The lack of (good) stories in fighting games is part of what turned me off the genre. Back in my single-digit years, I could play the likes of Mortal Kombat or Street Fighter, and not give a damn about why people were beating the crap out of each other. Nowadays, I do care. And what sucks more is that often, fighting games' stories are a case of exclusive pathways for the characters, and you won't find out what really happened until the next game. But unlike, say, the early Warcraft or Command and Conquer games (where there's only one of two canon paths), you have an entire roster to shift through.

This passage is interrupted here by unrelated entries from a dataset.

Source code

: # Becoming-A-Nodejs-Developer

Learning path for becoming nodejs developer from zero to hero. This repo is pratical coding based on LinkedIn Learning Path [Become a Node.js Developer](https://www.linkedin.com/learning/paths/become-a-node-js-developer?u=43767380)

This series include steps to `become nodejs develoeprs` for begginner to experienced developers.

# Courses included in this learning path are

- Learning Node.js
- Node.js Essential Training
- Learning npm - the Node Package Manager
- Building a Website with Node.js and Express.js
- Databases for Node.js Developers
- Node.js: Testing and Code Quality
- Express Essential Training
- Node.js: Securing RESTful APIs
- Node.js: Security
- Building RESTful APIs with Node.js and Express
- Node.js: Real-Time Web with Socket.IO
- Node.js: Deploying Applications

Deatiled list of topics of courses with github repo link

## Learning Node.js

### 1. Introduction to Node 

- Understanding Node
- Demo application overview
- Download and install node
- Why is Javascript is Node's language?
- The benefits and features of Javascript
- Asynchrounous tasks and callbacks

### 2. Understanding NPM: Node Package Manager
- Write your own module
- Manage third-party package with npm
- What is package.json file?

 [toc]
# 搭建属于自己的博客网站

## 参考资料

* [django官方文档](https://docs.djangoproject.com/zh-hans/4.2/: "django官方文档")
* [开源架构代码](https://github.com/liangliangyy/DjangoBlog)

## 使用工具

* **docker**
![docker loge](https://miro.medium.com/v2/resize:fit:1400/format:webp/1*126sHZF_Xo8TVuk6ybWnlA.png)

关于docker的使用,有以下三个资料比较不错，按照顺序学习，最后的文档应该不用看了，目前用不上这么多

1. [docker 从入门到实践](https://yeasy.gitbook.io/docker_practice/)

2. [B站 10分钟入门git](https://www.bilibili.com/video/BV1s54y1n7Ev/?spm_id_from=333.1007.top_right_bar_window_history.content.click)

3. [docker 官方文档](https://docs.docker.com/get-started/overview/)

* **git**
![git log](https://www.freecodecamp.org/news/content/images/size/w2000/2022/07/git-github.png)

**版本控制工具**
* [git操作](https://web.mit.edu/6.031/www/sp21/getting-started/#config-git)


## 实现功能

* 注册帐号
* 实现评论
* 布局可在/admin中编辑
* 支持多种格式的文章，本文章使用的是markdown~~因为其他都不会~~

I think the Mortal Kombat reboot (never played, but watched) had a pretty good idea, to make a flowing, single story, but even then, it's stymied by characters fighting at the drop of a hat, and the plot telling you how severe the fight was. Sometimes a character dies, sometimes it's just a little rumble. Injustice was a bit better (also watched, never played), but also suffered from the same problem. The only fighting game series I've ever truly gotten into was Soul Calibur, but by SCIV, I'd had enough. I'm not shifting through all these backstories in SC4 to find out what happened in SC3. SC3 did have a fairly strong core story (at least by the standards of its predecessors), but you still had to piece it together. If anything, the Soul Calibur adventure modes were more engrossing on a narrative level.
So, yeah. I think Netherealm has the right idea as to how to handle story in fighting games, but it shows how handicapped the genre is in making a compelling story.
Edit: Sonic Battle. Sonic Battle came out before the Mortal Kombat reboot, and used the same formula, of having one continuous story told over time from numerous character perspectives, and you get to build up Emerl along the way, from being absolutely useless, to the most powerful character in the game. And the story itself is pretty decent - not spectacular, but still decent, enough to make me care about Emerl's fate, and how it's a fate that he could basically never escape, and whatnot. I know, I know, it's a taboo to like Sonic nowadays, but, whatever, bite me.